Que me proposez-vous en échange des capitaux que j’apporte ? Quelle part de votre capital social me cèderez-vous ?”. “Heu… entre 5 et 10 % du capital de la start-up. En tous cas pas plus de 10 % !”. “Comment ? Vous demandez 300 000 €, vous m’offrez pour cela 10 % de votre société, par conséquent vous la valorisez d’entrée de jeu à …3 million d’euros. C’est aberrant ! J’apporte l’équivalent de 15 fois vos fonds propres actuels et vous ne me cédez qu’1/10e de votre société !? Comment justifiez-vous cela ?”. 

Incapacité des primo-entrepreneurs à comprendre le lien de cause à effet, la nécessaire proportionnalité, entre le montant demandé et le pourcentage du capital-actions cédé en échange.

90 % des fondateurs n’ont aucune idée de la valeur financière de leur projet.  Or, c’est crucial pour négocier le pourcentage du capital qu’il faudra céder à des apporteurs de fonds. Lors des Start-up Weekends (1), on constate souvent qu’il y a effectivement un manque criant de profils financiers dans les jeunes pousses. Typiquement, les porteurs de projets se composent pour moitié de développeurs, pour un quart de designers, et pour un quart de business developpers : bref, quasiment jamais de compétences financières.

 

(1) Note de la rédaction

Petite remarque que certains ne manqueront pas de faire au sujet de cet avis de C.-A. Robyn: un événement tel qu’un Startup Weekend n’est évidemment pas le meilleur étalon qui soit pour juger de la capacité d’évaluation financière et d’évaluation de valorisation de la part d’un porteur de projets. L’idée qu’il porte est en effet bien trop “fraîche”. Mais, par contre, cette capacité devrait sans doute être davantage maîtrisée au sortir d’étapes suivantes, telles qu’un programme d’incubateur. Soit dit en passant… 

 

Une proposition d’investissement bâclée est le signe d’une impréparation, d’une immaturité et/ou, à tout le moins, d’une culture financière lacunaire, donc d’une certaine incapacité à négocier puisque les fondateurs perdent d’entrée de jeu l’avantage dans leurs négociations avec les investisseurs.

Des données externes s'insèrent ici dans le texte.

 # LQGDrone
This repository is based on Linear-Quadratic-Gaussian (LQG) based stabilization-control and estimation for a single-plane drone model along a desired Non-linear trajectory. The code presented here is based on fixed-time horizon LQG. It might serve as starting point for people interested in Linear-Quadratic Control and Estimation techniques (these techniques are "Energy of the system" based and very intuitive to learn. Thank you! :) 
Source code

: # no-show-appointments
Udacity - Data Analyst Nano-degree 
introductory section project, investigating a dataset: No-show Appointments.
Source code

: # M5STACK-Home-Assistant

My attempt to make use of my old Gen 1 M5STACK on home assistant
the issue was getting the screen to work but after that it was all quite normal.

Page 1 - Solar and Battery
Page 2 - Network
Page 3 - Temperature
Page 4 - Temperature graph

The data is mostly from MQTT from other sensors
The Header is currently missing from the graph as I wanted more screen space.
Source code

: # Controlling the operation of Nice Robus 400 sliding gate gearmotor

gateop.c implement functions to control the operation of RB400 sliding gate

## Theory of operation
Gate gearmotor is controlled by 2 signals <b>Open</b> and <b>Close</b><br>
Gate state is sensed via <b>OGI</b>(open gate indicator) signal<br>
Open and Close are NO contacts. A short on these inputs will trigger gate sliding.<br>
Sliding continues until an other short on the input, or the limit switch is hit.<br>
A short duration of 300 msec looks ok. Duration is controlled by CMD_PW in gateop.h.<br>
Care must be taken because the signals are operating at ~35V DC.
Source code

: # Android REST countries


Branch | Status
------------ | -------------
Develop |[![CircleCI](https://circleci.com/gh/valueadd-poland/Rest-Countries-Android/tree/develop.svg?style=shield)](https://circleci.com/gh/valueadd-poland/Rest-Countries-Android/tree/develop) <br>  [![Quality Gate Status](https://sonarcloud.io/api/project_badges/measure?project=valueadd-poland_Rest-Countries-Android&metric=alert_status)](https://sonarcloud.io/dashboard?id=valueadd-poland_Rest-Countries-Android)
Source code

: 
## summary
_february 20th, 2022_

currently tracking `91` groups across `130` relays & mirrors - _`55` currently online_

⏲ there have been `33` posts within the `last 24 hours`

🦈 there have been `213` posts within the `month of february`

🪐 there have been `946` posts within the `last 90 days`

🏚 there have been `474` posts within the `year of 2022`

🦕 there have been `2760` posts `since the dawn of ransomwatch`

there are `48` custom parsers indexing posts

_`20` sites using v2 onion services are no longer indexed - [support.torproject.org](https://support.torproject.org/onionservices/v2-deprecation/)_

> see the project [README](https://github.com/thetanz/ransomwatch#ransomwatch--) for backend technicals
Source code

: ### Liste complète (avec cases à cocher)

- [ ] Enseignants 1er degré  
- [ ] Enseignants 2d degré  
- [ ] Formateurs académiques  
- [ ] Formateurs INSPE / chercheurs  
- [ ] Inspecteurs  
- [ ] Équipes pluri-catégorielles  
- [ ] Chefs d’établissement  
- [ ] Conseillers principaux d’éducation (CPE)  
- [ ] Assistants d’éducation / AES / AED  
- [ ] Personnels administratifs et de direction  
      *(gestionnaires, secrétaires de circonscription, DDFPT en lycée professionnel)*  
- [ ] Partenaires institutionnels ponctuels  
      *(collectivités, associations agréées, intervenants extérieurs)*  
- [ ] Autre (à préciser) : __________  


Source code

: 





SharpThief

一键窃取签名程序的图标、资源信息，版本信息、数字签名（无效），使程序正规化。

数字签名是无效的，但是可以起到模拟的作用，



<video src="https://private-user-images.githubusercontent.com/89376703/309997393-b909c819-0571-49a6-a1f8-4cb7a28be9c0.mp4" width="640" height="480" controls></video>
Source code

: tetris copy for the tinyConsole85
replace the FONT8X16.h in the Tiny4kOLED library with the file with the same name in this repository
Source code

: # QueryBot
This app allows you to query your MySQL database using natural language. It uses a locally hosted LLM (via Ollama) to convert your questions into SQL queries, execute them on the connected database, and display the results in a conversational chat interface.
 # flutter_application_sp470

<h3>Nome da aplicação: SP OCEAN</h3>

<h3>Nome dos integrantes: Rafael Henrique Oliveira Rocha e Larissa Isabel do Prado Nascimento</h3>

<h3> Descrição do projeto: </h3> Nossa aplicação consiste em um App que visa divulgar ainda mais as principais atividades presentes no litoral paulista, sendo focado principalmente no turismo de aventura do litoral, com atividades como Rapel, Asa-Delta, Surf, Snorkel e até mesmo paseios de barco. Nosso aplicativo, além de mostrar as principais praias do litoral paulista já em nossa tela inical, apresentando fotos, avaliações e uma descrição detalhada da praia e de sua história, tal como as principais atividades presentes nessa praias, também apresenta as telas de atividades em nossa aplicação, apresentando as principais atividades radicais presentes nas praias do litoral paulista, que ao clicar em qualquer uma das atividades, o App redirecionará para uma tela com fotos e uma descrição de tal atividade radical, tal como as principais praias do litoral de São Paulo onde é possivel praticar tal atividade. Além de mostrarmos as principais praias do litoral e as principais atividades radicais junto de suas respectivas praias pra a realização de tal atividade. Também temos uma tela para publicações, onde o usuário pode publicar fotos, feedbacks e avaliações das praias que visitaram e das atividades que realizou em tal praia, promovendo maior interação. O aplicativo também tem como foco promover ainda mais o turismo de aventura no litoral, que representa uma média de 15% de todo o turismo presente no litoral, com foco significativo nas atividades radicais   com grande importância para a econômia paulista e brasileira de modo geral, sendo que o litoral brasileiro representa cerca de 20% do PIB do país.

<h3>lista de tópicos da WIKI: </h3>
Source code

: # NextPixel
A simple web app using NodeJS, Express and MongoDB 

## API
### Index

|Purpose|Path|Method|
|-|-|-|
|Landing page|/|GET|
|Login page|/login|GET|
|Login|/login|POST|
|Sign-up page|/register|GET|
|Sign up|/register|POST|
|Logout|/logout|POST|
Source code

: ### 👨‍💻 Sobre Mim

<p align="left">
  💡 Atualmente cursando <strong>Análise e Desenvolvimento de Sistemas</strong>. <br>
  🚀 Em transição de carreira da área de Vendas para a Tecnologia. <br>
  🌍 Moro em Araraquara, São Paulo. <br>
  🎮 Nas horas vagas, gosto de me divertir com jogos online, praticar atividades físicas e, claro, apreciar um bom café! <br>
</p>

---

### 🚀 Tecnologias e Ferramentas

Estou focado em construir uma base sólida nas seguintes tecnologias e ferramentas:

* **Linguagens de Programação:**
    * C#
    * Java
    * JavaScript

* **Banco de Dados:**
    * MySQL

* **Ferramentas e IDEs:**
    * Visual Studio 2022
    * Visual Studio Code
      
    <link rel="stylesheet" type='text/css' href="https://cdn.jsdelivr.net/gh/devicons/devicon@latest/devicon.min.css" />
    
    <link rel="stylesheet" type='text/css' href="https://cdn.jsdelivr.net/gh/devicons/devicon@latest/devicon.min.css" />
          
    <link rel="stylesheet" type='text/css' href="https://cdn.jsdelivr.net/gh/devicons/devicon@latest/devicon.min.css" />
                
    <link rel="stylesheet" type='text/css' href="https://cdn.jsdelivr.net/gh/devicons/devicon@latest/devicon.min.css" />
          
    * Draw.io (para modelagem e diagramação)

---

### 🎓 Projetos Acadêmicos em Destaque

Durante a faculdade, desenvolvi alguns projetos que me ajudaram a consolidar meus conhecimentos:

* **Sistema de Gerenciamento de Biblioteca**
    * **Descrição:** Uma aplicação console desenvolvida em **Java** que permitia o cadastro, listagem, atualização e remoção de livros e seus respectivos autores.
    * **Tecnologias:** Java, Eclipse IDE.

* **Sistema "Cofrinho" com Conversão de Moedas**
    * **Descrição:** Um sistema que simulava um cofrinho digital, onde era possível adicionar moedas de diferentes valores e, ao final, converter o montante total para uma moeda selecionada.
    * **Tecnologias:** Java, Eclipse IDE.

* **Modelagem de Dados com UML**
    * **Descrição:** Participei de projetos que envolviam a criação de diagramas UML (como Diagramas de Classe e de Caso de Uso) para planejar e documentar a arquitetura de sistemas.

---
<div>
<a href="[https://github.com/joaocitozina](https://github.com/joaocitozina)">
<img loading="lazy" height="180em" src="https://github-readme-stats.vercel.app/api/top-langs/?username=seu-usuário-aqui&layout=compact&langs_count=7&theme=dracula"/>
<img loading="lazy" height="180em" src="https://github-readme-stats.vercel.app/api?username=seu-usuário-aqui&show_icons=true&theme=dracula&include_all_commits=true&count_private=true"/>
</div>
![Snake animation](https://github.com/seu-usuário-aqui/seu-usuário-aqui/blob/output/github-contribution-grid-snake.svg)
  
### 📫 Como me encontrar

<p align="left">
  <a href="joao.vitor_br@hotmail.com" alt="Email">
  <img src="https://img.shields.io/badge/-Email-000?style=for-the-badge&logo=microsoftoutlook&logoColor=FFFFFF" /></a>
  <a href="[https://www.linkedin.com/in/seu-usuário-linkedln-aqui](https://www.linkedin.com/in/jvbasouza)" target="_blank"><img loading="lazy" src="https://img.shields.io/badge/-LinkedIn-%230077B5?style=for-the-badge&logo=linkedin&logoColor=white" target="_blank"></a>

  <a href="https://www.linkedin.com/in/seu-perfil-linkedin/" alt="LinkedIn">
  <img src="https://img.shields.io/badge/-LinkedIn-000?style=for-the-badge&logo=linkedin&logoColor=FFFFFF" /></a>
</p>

Cette inaptitude s’explique en partie par les biais inconscients des parties en présence.  Pour le fondateur, le projet est avant tout une fin en soi (un rêve sur le point d’aboutir, une idée arrivée à maturité) ; pour l’investisseur, statistiquement parlant, le projet est seulement un outil, un moyen d’enrichissement.

La différence fondamentale, quand on présente un projet auprès d’investisseurs anglo-saxons c’est qu’on “pitche” avant tout une opportunité financière (“Voyez ce que vous allez gagner avec nous dans ce beau projet”) et non pas un modèle économique et/ou un plan d’affaires (“Regardez notre beau projet, cela ne vous donne-t-il pas envie de vous joindre à nous ?”).

En d’autres mots, chez les Anglo-Saxons, on parle plus de la possibilité de s’enrichir que du projet en lui-même : c’est plus prosaïque mais bien plus efficace.

Auto-financement, dilution et rythme TTM

L’inhabilité financière des équipes fondatrices est une autre explication logique (tout aussi crédible) de la sous-capitalisation chronique de nos jeunes pousses: elle les prive ainsi de certaines options par méconnaissance et/ou préjugés : “Faire appel à des capitaux externes aurait débouché sur une dilution importante du capital”, entend-t-on parfois.

Conséquence, on choisit de s’autofinancer et donc on ralentit d’entrée de jeu le développement du projet laissant ainsi le temps à la concurrence de réagir. Freinage parfois encouragé par les conseils contre-productifs de leurs accompagnateurs. En effet, l’approche de développement de type bottom up généralement prônée dans le réseau d’encadrement ne convient pas à la majorité des investisseurs, qui sont plutôt à la recherche de projets ambitieux leur permettant de multiplier leurs mises plusieurs fois en un temps très court.

Il ne faut pas obligatoirement de gros montants de capitaux pour démarrer une jeune pousse. Juste les fonds nécessaires à son décollage immédiat.

Autre manifestation courante de l’ignorance financière : la plupart des primo-entrepreneurs ont expérimenté ou ont entendu dire que lever des fonds est un parcours du combattant long et harassant. Dès lors, ils sont tentés de demander en une fois, et souvent au mauvais moment, plus que nécessaire dans l’immédiat. Par exemple, quémander d’entrée de jeu 10 millions d’euros, afin d’être financièrement à l’aise et ne plus devoir, avant longtemps, reprendre son bâton de pèlerin. Ils se disent ainsi qu’il vaut mieux 10 millions d’euros en une fois plutôt que 5 fois 2 millions, ce qui impliquerait de se lancer cinq fois sur le chemin de croix de la quête de capitaux. C’est une erreur ! Ils plongent alors aveuglément dans la réalité amère de la dilution.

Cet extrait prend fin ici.